There are two easy ways to stay safe: shop at a store you know with a good reputation, and buy a model you are familiar with. Buying from someone you met at a gun show can net you a deal. Or a bench queen. Also, if you have no familiarity with a model (Glocks, Sigs, 1911s) then you have to do your homework before buying one. Otherwise you risk finding later you've bought something that seemed like a deal but wasn't.

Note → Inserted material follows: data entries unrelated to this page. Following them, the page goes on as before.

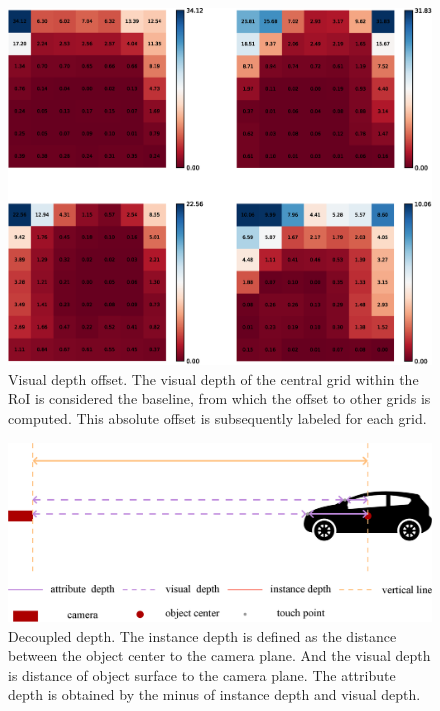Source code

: \documentclass[journal]{IEEEtran}
\begin{document}
	\begin{figure}[!t]
		\centering
		\includegraphics[width=1.0\linewidth]{visual_depth_offset.eps}
		\caption{Visual depth offset. The visual depth of the central grid within the RoI is considered the baseline, from which the offset to other grids is computed. This absolute offset is subsequently labeled for each grid.}
		\label{fig:visual_depth_offset}
	\end{figure}
	\begin{figure}[!t]
		\centering
		\includegraphics[width=1.0\linewidth]{decoupled_depth.eps}
		\caption{Decoupled depth. The instance depth is defined as the distance between the object center to the camera plane. And the visual depth is distance of object surface to the camera plane. The attribute depth is obtained by the minus of instance depth and visual depth.}
		\label{fig:decoupled depth}
	\end{figure}
\end{document}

First, open it to make sure it is unloaded, then give it a look-over to see if it has been abused. I call this the "hammer marks and tire tracks" test. Literal hammer marks, file marks, etc. should be automatic cause for rejection. (Unless what you're looking for is a gunsmithing project, in which case it may be perfect.) Are all the external parts on it factory, or have some been replaced with aftermarket ones? Open the action and lock it open. Is there daylight coming down the bore? (I kid you not, check for this.) Does the bore look clean and shiny? If not, ask for a brush or patched rod to clean it. If the seller assures you "It will clean up fine" ask again. If he has none, put it down and walk away.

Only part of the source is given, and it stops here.